Non c’è animosità, nelle dichiarazioni di McSorley?
«No, perché dovrebbe essercene? La mia famiglia e io avremo Lugano nel cuore per sempre. Siamo stati accolti benissimo, tutti. Sono arrivato con una stretta di mano e me ne voglio andare con una stretta di mano. E faccio sinceramente i miei migliori auguri di successo a Luca Gianinazzi. Si tratta di una buona scelta: sono convinto che avrà una lunga carriera di allenatore in National League. Ci tengo inoltre a ringraziare di cuore Hnat Domenichelli: è stato sempre corretto con me, dal primo all’ultimo giorno. Il Lugano è fortunato ad avere un direttore sportivo come lui: ve lo dice uno che è in questo business da 30 anni. Sono certo che prima o poi il Lugano troverà la formula magica per tornare a vincere, ma purtroppo non lo farà con me».

L'esonero? È una decisione che rispetto, perché la dirigenza l’ha presa nell’interesse del club e non contro McSorley

Con quale spirito ha accolto la notizia dell’esonero?
«È una decisione che rispetto, perché la dirigenza l’ha presa nell’interesse del club e non contro McSorley. Le cose non stavano andando bene. Ma anche in questi giorni difficili non ho avuto il minimo screzio con il management bianconero: tutto è stato fatto con la massima trasparenza. La dirigenza era stata chiara: voleva una buona partenza in campionato e non siamo stati in grado di garantirla. Quando ho visto gli incredibili alti e bassi tra una partita e l’altra, ho capito che sarebbe stato complicato trovare la giusta costanza di rendimento. Era un compito che spettava a tutta la squadra, ma in questo business è lo staff tecnico a pagare. Noi ci abbiamo provato con tutte le nostre forze, non abbiamo mai lesinato gli sforzi. Mai».

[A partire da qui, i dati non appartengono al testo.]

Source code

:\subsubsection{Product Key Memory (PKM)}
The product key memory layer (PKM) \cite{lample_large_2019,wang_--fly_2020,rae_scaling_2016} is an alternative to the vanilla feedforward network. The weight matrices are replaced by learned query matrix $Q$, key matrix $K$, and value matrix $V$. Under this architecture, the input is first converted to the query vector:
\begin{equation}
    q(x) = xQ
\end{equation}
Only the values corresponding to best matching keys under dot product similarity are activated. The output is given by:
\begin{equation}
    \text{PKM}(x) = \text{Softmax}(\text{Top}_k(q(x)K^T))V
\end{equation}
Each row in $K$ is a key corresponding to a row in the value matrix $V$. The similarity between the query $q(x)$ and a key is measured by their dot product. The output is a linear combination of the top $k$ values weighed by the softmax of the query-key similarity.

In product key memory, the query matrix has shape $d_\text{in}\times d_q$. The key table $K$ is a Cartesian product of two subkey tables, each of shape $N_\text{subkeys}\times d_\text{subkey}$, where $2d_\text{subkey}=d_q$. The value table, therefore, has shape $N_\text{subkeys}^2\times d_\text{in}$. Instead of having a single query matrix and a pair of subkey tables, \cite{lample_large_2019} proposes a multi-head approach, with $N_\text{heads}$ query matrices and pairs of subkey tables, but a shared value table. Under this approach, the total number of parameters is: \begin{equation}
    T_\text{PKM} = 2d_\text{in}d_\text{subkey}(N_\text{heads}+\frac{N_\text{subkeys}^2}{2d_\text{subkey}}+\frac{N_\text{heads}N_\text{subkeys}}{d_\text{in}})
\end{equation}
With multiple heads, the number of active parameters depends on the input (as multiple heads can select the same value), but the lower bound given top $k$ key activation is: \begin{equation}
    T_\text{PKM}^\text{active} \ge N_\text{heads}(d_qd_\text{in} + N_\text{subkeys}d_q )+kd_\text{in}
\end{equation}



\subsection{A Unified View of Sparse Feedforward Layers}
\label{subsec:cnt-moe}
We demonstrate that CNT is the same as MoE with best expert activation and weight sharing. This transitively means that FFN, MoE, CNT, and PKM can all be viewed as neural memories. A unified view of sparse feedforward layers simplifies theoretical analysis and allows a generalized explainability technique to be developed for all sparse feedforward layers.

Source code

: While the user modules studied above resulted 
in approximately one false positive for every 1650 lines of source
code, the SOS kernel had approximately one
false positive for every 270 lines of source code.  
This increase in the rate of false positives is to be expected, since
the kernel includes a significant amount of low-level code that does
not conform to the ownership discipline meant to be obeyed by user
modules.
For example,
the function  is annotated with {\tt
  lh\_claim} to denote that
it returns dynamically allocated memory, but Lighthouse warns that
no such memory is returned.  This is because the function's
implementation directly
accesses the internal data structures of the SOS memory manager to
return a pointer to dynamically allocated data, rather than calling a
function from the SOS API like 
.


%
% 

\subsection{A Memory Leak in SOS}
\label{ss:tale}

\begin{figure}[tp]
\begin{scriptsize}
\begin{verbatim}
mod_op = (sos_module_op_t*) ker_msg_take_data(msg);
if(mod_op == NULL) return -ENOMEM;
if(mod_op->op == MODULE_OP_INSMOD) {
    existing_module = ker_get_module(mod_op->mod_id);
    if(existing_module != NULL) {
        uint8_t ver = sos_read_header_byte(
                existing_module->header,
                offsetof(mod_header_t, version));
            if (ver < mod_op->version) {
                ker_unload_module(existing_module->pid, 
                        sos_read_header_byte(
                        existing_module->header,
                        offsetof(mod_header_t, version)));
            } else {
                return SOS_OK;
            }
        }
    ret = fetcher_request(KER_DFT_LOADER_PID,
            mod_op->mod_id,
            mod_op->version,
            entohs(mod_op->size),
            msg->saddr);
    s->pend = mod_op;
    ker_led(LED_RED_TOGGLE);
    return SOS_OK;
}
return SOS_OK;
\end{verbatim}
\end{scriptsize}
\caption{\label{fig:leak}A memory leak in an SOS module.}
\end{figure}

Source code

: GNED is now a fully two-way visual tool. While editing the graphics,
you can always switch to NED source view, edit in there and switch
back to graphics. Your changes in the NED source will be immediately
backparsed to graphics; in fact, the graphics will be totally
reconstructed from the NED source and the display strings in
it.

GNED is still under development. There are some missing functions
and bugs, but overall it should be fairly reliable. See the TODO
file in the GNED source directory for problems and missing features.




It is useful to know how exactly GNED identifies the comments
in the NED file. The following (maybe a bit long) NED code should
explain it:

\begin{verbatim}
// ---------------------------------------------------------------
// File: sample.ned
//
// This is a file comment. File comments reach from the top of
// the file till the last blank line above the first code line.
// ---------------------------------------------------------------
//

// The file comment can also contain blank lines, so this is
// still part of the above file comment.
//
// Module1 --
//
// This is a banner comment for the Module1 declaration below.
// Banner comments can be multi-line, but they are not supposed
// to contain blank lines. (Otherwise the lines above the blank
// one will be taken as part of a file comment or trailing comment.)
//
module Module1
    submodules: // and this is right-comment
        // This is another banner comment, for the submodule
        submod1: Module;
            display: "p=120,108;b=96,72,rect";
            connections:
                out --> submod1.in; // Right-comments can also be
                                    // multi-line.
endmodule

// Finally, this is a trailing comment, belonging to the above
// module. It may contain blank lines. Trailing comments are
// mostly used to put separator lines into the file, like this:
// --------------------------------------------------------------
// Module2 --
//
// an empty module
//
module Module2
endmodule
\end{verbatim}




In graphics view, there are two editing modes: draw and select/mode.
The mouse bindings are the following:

In un’intervista rilasciata al nostro giornale Hnat Domenichelli ha spiegato che i problemi tra il gruppo e McSorley sono iniziati già al termine della passata stagione. E che sono poi esplosi durante i campi di allenamento in Germania e a Lenzerheide...
«Abbiamo fatto di tutto per migliorare il livello della squadra, soprattutto per quel che riguarda la fase offensiva. E abbiamo lavorato molto al video: nell’hockey l’orchestra suona quasi sempre la stessa melodia, a cambiare sono i musicisti. Purtroppo non abbiamo nemmeno avuto la fortuna che volevamo e che, forse, meritavamo pure. Ciò che posso dire è che in agosto abbiamo cercato di fare il meglio anche a livello di comunicazione, con i giocatori. E abbiamo fatto il massimo per metterli nelle migliori condizioni possibili, da un punto di vista tattico. Faccio questo lavoro da tanto tempo e sento puzza di bruciato prima che il problema si ponga: ebbene, non ho mai avuto l’impressione, dopo la scorsa stagione o durante l’estate, che i giocatori non fossero soddisfatti con il nostro sistema. Nessun di loro è venuto a lamentarsi con me e i miei assistenti. Anche perché tanti di loro lo scorso anno avevano vissuto una delle loro migliori stagioni in assoluto, in termini individuali. Alla fine però, come ho detto, contano i risultati e mi assumo la responsabilità di non averli ottenuti».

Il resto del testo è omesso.